How many people that you know have a physical health condition – do you have a friend with asthma, know a distant relative with MS or Parkinson’s Disease, have a parent with high cholesterol, cancer or a bad heart? I think it’s safe to say that each and every person on this planet knows someone at a personal level who falls into at least category for a physical or bodily ailment, so why – why – why aren’t brain injuries, impairments or diseases held in the same light?  From a young age, we’re scholastically – then medically – required to have physical checkups every year, why aren’t there annual mental health checkups?  When we’re physically injured, doctors prescribe ‘Physical Therapy’ – so why is going into ‘Mental Therapy’ something so frowned upon? We’re given days off of school and work due to physical injury or ailment, so why is it so poorly looked upon to take a “mental health” day?

 It’s all in the stigma and as a society, we need to get rid of it.
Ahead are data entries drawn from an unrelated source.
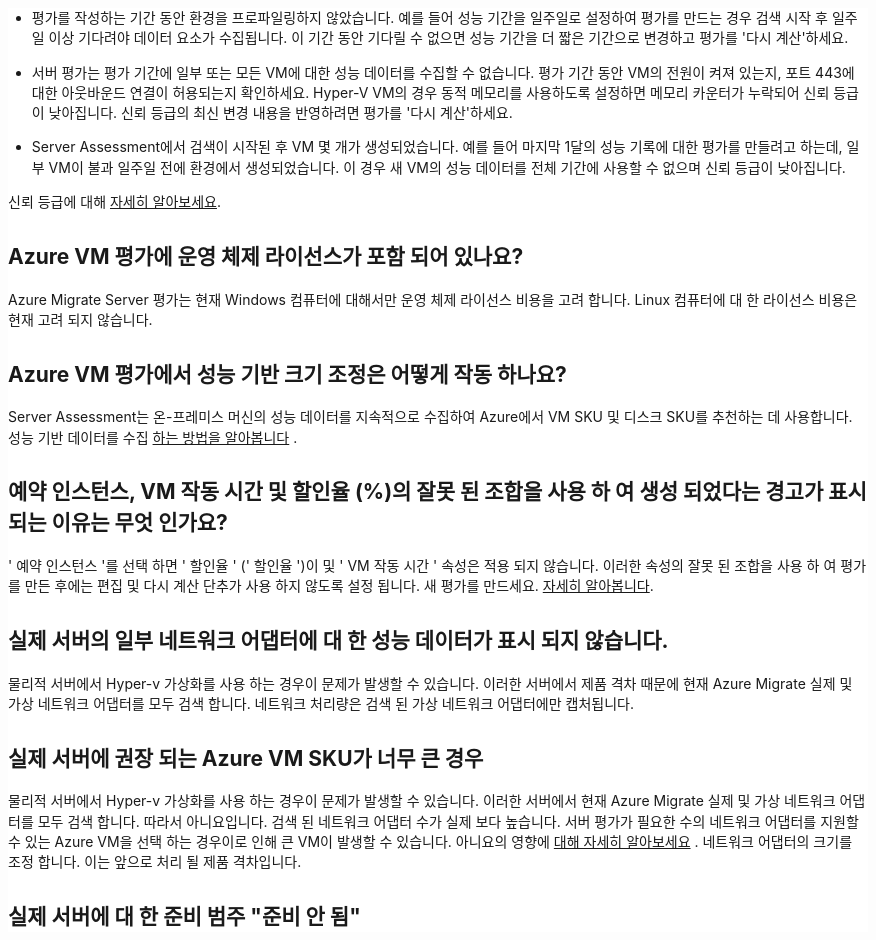 - 평가를 작성하는 기간 동안 환경을 프로파일링하지 않았습니다. 예를 들어 성능 기간을 일주일로 설정하여 평가를 만드는 경우 검색 시작 후 일주일 이상 기다려야 데이터 요소가 수집됩니다. 이 기간 동안 기다릴 수 없으면 성능 기간을 더 짧은 기간으로 변경하고 평가를 '다시 계산'하세요.
 
- 서버 평가는 평가 기간에 일부 또는 모든 VM에 대한 성능 데이터를 수집할 수 없습니다. 평가 기간 동안 VM의 전원이 켜져 있는지, 포트 443에 대한 아웃바운드 연결이 허용되는지 확인하세요. Hyper-V VM의 경우 동적 메모리를 사용하도록 설정하면 메모리 카운터가 누락되어 신뢰 등급이 낮아집니다. 신뢰 등급의 최신 변경 내용을 반영하려면 평가를 '다시 계산'하세요. 

- Server Assessment에서 검색이 시작된 후 VM 몇 개가 생성되었습니다. 예를 들어 마지막 1달의 성능 기록에 대한 평가를 만들려고 하는데, 일부 VM이 불과 일주일 전에 환경에서 생성되었습니다. 이 경우 새 VM의 성능 데이터를 전체 기간에 사용할 수 없으며 신뢰 등급이 낮아집니다.

신뢰 등급에 대해 [자세히 알아보세요](./concepts-assessment-calculation.md#confidence-ratings-performance-based).

## <a name="is-the-operating-system-license-included-in-an-azure-vm-assessment"></a>Azure VM 평가에 운영 체제 라이선스가 포함 되어 있나요?

Azure Migrate Server 평가는 현재 Windows 컴퓨터에 대해서만 운영 체제 라이선스 비용을 고려 합니다. Linux 컴퓨터에 대 한 라이선스 비용은 현재 고려 되지 않습니다.

## <a name="how-does-performance-based-sizing-work-in-an-azure-vm-assessment"></a>Azure VM 평가에서 성능 기반 크기 조정은 어떻게 작동 하나요?

Server Assessment는 온-프레미스 머신의 성능 데이터를 지속적으로 수집하여 Azure에서 VM SKU 및 디스크 SKU를 추천하는 데 사용합니다. 성능 기반 데이터를 수집 [하는 방법을 알아봅니다](concepts-assessment-calculation.md#calculate-sizing-performance-based) .

## <a name="why-is-my-assessment-showing-a-warning-that-it-was-created-with-an-invalid-combination-of-reserved-instances-vm-uptime-and-discount-"></a>예약 인스턴스, VM 작동 시간 및 할인율 (%)의 잘못 된 조합을 사용 하 여 생성 되었다는 경고가 표시 되는 이유는 무엇 인가요?
' 예약 인스턴스 '를 선택 하면 ' 할인율 ' (' 할인율 ')이 및 ' VM 작동 시간 ' 속성은 적용 되지 않습니다. 이러한 속성의 잘못 된 조합을 사용 하 여 평가를 만든 후에는 편집 및 다시 계산 단추가 사용 하지 않도록 설정 됩니다. 새 평가를 만드세요. [자세히 알아봅니다](./concepts-assessment-calculation.md#whats-an-assessment).

## <a name="i-do-not-see-performance-data-for-some-network-adapters-on-my-physical-servers"></a>실제 서버의 일부 네트워크 어댑터에 대 한 성능 데이터가 표시 되지 않습니다.

물리적 서버에서 Hyper-v 가상화를 사용 하는 경우이 문제가 발생할 수 있습니다. 이러한 서버에서 제품 격차 때문에 현재 Azure Migrate 실제 및 가상 네트워크 어댑터를 모두 검색 합니다. 네트워크 처리량은 검색 된 가상 네트워크 어댑터에만 캡처됩니다.

## <a name="recommended-azure-vm-sku-for-my-physical-server-is-oversized"></a>실제 서버에 권장 되는 Azure VM SKU가 너무 큰 경우

물리적 서버에서 Hyper-v 가상화를 사용 하는 경우이 문제가 발생할 수 있습니다. 이러한 서버에서 현재 Azure Migrate 실제 및 가상 네트워크 어댑터를 모두 검색 합니다. 따라서 아니요입니다. 검색 된 네트워크 어댑터 수가 실제 보다 높습니다. 서버 평가가 필요한 수의 네트워크 어댑터를 지원할 수 있는 Azure VM을 선택 하는 경우이로 인해 큰 VM이 발생할 수 있습니다. 아니요의 영향에 [대해 자세히 알아보세요](./concepts-assessment-calculation.md#calculating-sizing) . 네트워크 어댑터의 크기를 조정 합니다. 이는 앞으로 처리 될 제품 격차입니다.

## <a name="readiness-category-not-ready-for-my-physical-server"></a>실제 서버에 대 한 준비 범주 "준비 안 됨"
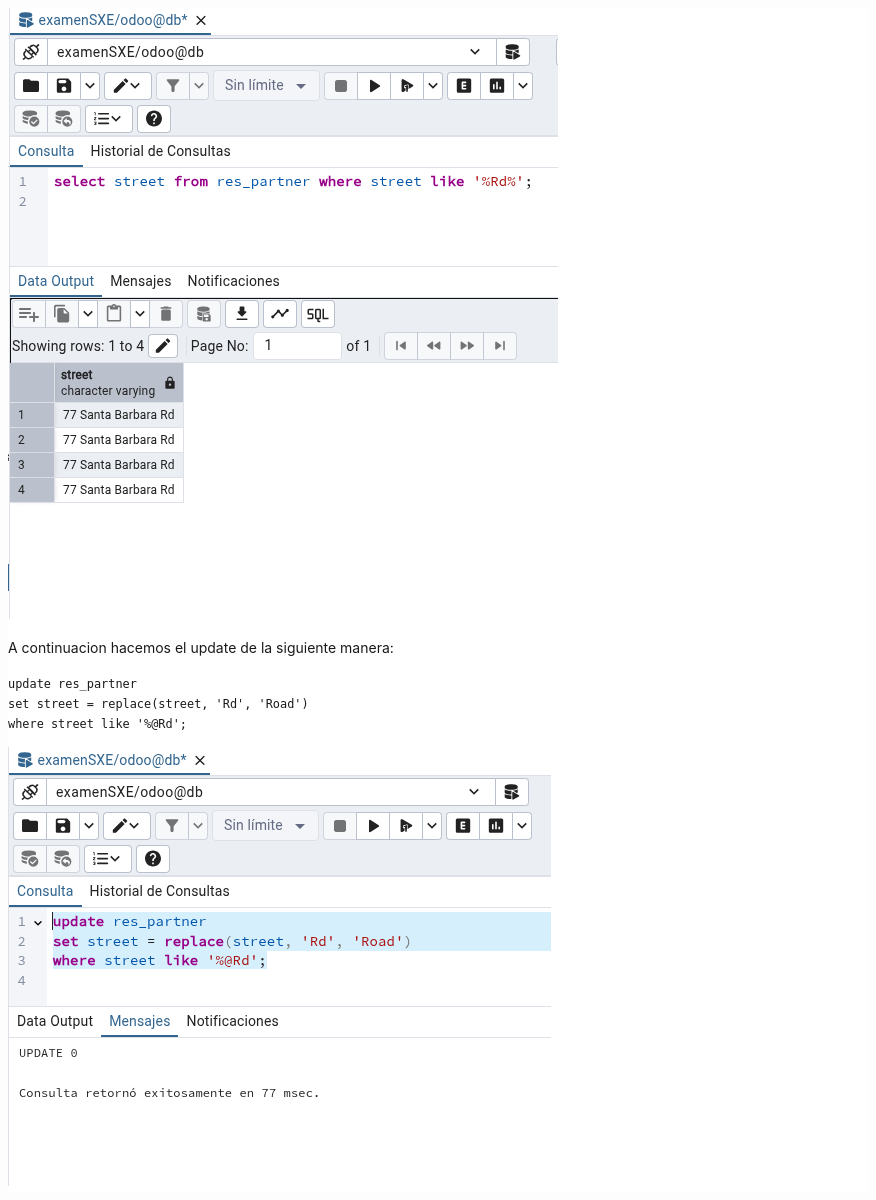 ![Screenshot_20250224_135618.png](img/Screenshot_20250224_135618.png)

A continuacion hacemos el update de la siguiente manera:

    update res_partner
    set street = replace(street, 'Rd', 'Road')
    where street like '%@Rd';

![Screenshot_20250224_135932.png](img/Screenshot_20250224_135932.png)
It’s the same way that beautiful girl next to you on the bus thinks that her size –whatever- pants make her look like an elephant, or that her face belongs in a paper bag when it’s goddamn naturally beautiful; I know this happens, because I’ve been that girl. It’s the guy at the gym bench pressing 300 think’s he’s a weakling, the straight A student who fumbled on a question that thinks they’re an idiot, the artist who’s been stuck for on a project for three weeks to no avail.

We get so wrapped up in our quests for greatness that I think we often forget that we’re human.  Humble yourself.  Remember that we’re on a giant rock smashing through space at atrocious speeds; things are bound to get chaotic every now and again for all of us.  You’re not alone.  

Therapy comes in all shapes, sizes, colors, creeds and species – I volunteer at cat shelters because it feels good to give back to a species that’s given so much to me, I write  because it calms my nerves and assuages my anxieties, I reach out to acquaintances because I feel better for being part of a community than I do when I’m alone, I talk to strangers because if we talk to strangers they’re now our friends, I smile into the sunlight and dance in the rain because I can and it’s wonderful.

Take a walk around the block and smell every beautiful flower, call your parents because they used to be you, leave post-it’s with happy faces around your office, skip to work, draw, create, craft,take a stand, take a Mental Health Day, call your best friend just to talk because you know that’s exactly what they’re for, start a blog, start a book, start a revolution – there are people waiting for your voice to come alive

Writing is my therapy – what’s yours?

How do you make the world come alive for yourself and those around you?